Exercise |
Repeat the data below exactly, dropping any pictures it holds.

Given records |
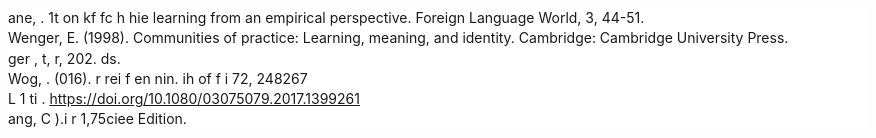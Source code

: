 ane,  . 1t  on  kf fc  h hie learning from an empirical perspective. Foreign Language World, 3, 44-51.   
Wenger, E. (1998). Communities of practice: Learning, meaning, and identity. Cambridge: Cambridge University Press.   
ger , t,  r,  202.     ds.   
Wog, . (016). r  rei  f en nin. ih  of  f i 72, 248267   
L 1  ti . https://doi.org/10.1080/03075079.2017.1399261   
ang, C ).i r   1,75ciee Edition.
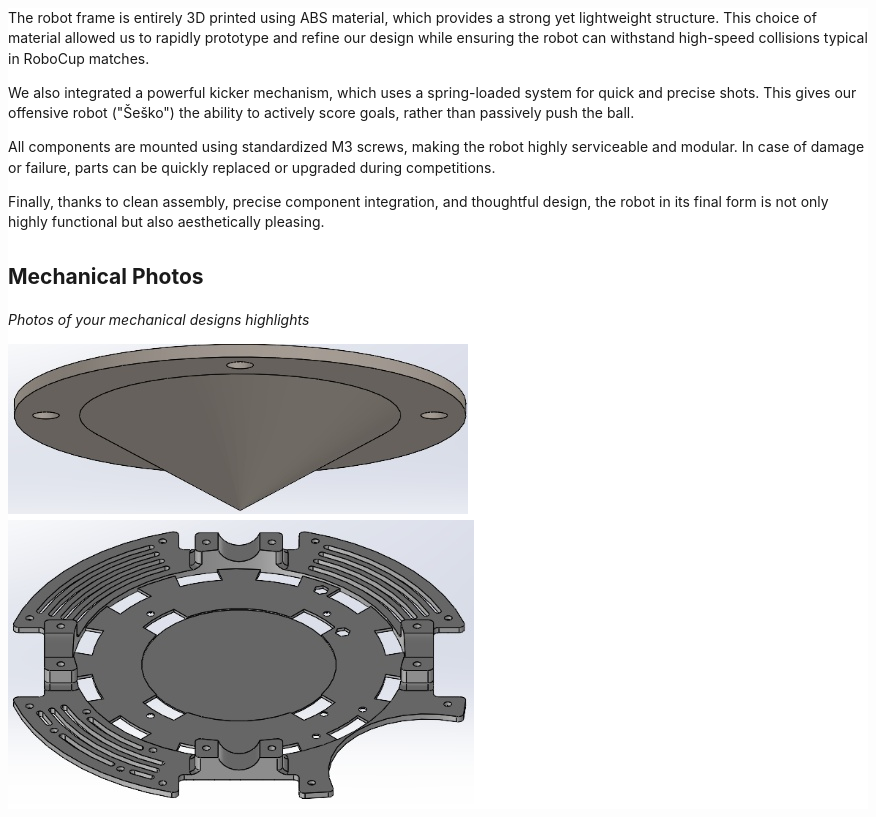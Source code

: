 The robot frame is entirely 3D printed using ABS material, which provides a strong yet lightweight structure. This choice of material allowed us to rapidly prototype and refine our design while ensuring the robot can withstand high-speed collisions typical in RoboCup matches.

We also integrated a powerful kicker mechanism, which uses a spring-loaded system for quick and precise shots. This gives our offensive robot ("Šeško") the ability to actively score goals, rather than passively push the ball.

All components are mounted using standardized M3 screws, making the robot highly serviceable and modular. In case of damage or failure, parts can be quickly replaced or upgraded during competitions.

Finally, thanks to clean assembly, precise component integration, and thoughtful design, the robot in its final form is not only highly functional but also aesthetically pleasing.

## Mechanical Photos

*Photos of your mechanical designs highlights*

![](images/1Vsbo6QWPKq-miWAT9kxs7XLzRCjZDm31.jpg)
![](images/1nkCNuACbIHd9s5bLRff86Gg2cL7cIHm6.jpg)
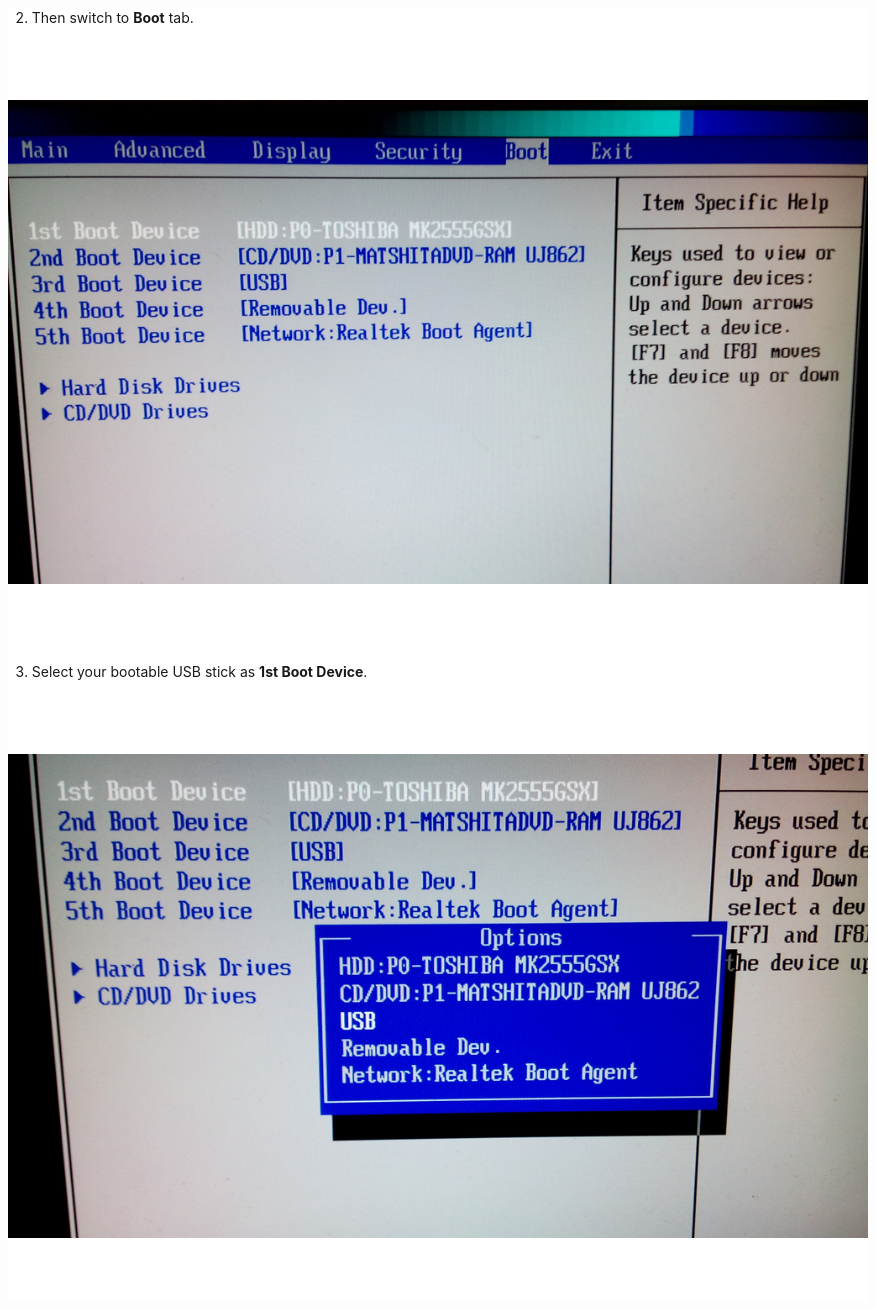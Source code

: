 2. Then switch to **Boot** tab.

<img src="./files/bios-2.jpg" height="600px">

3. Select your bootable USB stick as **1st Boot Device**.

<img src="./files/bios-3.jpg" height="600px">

Written answer |
Source code

: ane,  . 1t  on  kf fc  h hie learning from an empirical perspective. Foreign Language World, 3, 44-51.   
Wenger, E. (1998). Communities of practice: Learning, meaning, and identity. Cambridge: Cambridge University Press.   
ger , t,  r,  202.     ds.   
Wog, . (016). r  rei  f en nin. ih  of  f i 72, 248267   
L 1  ti . https://doi.org/10.1080/03075079.2017.1399261   
ang, C ).i r   1,75ciee Edition.
Source code

: The robot frame is entirely 3D printed using ABS material, which provides a strong yet lightweight structure. This choice of material allowed us to rapidly prototype and refine our design while ensuring the robot can withstand high-speed collisions typical in RoboCup matches.

We also integrated a powerful kicker mechanism, which uses a spring-loaded system for quick and precise shots. This gives our offensive robot ("Šeško") the ability to actively score goals, rather than passively push the ball.

All components are mounted using standardized M3 screws, making the robot highly serviceable and modular. In case of damage or failure, parts can be quickly replaced or upgraded during competitions.

Finally, thanks to clean assembly, precise component integration, and thoughtful design, the robot in its final form is not only highly functional but also aesthetically pleasing.

## Mechanical Photos

*Photos of your mechanical designs highlights*

![](images/1Vsbo6QWPKq-miWAT9kxs7XLzRCjZDm31.jpg)
![](images/1nkCNuACbIHd9s5bLRff86Gg2cL7cIHm6.jpg)
Source code

: 2. Then switch to **Boot** tab.

<img src="./files/bios-2.jpg" height="600px">

3. Select your bootable USB stick as **1st Boot Device**.

<img src="./files/bios-3.jpg" height="600px">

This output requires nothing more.